## Exercise
Below is a block of entries; repeat exactly the lines starting at the line that contains "Agora você pode desenvolver" and ending at the line that contains "de 2017 RC1", both included.

## Items listed in a dataset

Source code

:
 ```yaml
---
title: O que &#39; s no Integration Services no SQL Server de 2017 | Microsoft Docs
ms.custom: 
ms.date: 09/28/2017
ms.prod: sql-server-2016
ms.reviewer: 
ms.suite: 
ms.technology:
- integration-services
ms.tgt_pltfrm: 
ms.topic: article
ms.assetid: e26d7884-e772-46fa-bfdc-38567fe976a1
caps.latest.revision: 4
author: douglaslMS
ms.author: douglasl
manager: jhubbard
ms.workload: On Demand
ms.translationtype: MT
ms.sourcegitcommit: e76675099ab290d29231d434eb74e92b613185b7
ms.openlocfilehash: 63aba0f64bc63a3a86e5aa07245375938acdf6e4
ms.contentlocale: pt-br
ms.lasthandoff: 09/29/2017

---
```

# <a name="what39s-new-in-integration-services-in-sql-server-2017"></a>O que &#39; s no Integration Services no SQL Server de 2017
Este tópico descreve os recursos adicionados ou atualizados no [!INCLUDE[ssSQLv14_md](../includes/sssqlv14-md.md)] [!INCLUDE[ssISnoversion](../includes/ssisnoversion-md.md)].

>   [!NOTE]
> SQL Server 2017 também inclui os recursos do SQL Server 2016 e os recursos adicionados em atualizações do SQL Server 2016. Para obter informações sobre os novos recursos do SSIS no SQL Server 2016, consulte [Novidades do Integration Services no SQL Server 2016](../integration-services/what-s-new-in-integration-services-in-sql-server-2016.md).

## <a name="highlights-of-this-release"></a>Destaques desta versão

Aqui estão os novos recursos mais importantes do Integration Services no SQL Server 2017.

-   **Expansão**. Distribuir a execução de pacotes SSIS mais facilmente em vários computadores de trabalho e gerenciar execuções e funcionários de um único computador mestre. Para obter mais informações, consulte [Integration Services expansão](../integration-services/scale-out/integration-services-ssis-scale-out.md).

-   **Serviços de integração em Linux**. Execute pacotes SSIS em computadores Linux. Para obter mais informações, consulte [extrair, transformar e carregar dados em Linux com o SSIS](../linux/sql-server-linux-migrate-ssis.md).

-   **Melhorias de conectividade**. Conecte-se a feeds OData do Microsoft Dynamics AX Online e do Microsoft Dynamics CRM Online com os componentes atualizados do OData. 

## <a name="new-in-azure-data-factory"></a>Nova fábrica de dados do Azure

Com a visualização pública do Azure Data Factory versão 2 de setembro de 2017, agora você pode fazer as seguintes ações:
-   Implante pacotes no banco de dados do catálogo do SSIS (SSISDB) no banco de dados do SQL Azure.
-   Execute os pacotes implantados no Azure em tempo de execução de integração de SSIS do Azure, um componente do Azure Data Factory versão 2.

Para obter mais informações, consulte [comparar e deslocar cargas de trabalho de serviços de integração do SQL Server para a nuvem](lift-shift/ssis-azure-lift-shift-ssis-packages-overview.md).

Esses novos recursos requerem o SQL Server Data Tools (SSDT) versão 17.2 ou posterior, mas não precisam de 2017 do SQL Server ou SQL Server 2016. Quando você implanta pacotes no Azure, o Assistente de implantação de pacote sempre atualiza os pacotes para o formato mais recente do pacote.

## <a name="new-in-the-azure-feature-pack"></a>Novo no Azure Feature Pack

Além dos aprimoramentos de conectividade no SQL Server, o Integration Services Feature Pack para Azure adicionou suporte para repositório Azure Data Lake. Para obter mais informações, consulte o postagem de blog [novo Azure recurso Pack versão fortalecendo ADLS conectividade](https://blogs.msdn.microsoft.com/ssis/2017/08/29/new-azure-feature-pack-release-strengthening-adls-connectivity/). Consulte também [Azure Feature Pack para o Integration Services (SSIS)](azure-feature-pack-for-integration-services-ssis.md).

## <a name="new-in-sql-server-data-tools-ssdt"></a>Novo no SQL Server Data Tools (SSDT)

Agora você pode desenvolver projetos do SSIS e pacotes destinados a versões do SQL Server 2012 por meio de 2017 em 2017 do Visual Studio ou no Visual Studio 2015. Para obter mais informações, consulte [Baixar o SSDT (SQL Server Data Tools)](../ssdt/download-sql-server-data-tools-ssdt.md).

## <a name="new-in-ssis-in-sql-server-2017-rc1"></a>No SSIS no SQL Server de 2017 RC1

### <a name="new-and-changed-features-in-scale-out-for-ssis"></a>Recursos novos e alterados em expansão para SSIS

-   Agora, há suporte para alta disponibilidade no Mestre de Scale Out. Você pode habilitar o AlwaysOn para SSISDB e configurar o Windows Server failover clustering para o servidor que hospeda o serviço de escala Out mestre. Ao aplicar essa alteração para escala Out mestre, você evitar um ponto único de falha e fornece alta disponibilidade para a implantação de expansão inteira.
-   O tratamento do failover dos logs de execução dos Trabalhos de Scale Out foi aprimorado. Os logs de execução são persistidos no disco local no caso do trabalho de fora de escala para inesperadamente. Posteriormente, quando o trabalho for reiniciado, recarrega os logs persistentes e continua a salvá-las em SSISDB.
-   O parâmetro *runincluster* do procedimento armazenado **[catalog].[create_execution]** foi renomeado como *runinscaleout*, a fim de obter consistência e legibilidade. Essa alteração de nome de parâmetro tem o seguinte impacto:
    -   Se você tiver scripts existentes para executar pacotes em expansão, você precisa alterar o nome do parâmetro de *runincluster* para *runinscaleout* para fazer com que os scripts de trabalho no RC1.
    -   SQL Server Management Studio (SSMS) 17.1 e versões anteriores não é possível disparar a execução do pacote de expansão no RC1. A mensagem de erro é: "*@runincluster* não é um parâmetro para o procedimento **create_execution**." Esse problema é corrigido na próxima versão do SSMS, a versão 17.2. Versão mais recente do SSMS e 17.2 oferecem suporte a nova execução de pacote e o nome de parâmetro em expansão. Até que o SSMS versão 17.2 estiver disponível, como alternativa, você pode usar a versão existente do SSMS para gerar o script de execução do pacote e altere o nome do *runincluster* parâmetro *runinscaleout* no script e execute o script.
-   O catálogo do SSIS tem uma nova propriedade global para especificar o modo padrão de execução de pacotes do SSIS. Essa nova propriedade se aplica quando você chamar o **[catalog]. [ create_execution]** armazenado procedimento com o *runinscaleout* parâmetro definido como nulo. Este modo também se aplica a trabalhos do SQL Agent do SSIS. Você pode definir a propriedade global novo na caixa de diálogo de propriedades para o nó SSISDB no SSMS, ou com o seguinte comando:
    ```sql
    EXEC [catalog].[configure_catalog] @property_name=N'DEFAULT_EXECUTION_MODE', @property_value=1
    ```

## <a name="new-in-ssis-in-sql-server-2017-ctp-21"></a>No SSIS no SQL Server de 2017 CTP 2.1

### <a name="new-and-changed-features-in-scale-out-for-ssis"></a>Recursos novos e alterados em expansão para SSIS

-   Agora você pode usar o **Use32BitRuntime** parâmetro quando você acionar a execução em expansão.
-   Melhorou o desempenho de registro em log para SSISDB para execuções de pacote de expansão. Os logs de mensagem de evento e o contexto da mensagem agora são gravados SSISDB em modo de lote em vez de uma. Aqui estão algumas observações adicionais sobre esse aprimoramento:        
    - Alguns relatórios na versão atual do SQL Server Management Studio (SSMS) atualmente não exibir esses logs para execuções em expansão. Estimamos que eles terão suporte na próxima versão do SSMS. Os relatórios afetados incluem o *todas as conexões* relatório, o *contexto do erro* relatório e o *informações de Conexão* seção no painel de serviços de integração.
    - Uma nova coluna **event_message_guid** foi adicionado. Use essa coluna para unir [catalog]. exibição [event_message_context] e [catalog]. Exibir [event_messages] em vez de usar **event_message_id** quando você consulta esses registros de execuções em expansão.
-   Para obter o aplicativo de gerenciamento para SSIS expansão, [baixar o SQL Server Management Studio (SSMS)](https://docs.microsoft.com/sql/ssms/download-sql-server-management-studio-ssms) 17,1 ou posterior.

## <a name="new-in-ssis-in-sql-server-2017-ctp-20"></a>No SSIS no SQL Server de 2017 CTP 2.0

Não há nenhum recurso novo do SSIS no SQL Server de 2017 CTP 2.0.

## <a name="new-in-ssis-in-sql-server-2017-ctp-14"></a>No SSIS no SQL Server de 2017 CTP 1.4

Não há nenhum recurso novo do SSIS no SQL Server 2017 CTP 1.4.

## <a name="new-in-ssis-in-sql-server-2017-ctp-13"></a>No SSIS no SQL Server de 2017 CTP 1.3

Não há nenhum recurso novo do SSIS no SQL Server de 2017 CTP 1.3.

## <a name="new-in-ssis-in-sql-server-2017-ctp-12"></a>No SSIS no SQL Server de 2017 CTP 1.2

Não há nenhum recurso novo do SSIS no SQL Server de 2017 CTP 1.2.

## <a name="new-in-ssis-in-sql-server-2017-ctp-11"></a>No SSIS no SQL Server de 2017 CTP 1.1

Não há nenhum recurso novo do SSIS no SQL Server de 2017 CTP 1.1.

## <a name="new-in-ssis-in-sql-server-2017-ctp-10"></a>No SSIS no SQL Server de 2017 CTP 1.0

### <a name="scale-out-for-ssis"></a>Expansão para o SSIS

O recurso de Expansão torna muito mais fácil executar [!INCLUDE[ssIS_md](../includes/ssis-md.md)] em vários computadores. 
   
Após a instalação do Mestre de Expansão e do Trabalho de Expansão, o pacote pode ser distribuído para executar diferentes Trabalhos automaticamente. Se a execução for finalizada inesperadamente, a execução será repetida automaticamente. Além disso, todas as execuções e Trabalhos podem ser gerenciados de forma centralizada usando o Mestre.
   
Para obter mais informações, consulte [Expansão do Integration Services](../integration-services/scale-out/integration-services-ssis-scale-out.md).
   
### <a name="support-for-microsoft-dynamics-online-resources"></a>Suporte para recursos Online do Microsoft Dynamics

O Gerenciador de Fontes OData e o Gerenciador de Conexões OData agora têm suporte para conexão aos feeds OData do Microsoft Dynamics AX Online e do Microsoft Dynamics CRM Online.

## Task answer
Agora você pode desenvolver projetos do SSIS e pacotes destinados a versões do SQL Server 2012 por meio de 2017 em 2017 do Visual Studio ou no Visual Studio 2015. Para obter mais informações, consulte [Baixar o SSDT (SQL Server Data Tools)](../ssdt/download-sql-server-data-tools-ssdt.md).

## <a name="new-in-ssis-in-sql-server-2017-rc1"></a>No SSIS no SQL Server de 2017 RC1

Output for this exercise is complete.